====== MATERIAL FOR THIS EXERCISE
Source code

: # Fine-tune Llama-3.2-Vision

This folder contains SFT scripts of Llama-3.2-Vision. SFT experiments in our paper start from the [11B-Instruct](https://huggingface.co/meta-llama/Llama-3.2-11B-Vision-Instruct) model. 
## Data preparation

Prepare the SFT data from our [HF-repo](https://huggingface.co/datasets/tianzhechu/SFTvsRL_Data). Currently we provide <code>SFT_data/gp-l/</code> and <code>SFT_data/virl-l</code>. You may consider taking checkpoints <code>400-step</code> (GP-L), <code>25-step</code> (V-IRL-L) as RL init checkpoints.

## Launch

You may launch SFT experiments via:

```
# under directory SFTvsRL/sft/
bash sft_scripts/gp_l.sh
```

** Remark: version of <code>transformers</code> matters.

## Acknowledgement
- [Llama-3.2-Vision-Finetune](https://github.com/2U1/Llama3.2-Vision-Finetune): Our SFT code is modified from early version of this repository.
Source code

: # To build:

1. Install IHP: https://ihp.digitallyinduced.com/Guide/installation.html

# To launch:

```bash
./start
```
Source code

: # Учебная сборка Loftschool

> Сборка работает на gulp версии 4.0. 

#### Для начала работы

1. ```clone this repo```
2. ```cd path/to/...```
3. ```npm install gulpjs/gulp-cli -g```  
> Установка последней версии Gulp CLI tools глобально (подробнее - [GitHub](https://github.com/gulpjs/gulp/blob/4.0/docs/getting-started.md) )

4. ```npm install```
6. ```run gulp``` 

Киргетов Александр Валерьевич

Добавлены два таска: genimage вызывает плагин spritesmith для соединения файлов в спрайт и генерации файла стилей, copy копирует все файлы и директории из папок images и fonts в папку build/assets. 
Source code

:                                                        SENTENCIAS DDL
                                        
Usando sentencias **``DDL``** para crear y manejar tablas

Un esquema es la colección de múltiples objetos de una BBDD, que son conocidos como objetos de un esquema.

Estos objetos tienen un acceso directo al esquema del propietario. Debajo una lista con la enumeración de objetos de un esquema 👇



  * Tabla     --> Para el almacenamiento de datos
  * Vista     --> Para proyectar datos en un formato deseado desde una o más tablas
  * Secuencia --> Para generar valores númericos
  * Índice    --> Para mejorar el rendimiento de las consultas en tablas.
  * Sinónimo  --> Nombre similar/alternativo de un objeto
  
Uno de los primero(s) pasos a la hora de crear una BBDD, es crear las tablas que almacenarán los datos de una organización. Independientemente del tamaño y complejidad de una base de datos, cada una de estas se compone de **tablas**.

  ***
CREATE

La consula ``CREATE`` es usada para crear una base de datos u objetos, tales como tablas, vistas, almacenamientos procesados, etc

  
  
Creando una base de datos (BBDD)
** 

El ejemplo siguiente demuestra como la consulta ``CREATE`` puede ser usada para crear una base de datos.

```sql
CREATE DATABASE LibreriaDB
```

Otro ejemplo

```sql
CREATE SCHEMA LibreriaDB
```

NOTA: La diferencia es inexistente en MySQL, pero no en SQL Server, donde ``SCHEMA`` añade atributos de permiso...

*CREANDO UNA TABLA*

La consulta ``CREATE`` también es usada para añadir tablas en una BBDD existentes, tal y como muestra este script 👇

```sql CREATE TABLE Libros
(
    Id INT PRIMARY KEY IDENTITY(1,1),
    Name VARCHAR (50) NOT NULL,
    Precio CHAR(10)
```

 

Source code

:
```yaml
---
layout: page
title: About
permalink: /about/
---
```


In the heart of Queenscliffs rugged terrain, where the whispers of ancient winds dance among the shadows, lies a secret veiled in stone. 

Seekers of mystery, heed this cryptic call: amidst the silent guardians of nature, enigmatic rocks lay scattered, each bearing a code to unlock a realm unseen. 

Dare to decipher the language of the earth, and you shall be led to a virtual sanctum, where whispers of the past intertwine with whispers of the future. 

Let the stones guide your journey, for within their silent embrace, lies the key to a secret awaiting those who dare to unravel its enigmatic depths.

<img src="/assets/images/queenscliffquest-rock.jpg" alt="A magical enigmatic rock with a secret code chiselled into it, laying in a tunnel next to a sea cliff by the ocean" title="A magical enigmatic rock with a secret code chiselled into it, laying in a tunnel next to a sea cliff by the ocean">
============
# AIM OF THE TASK
Copy out, from the records above, every line that holds the string "версии".

# EXERCISE OUTPUT
> Сборка работает на gulp версии 4.0. 
> Установка последней версии Gulp CLI tools глобально (подробнее - [GitHub](https://github.com/gulpjs/gulp/blob/4.0/docs/getting-started.md) )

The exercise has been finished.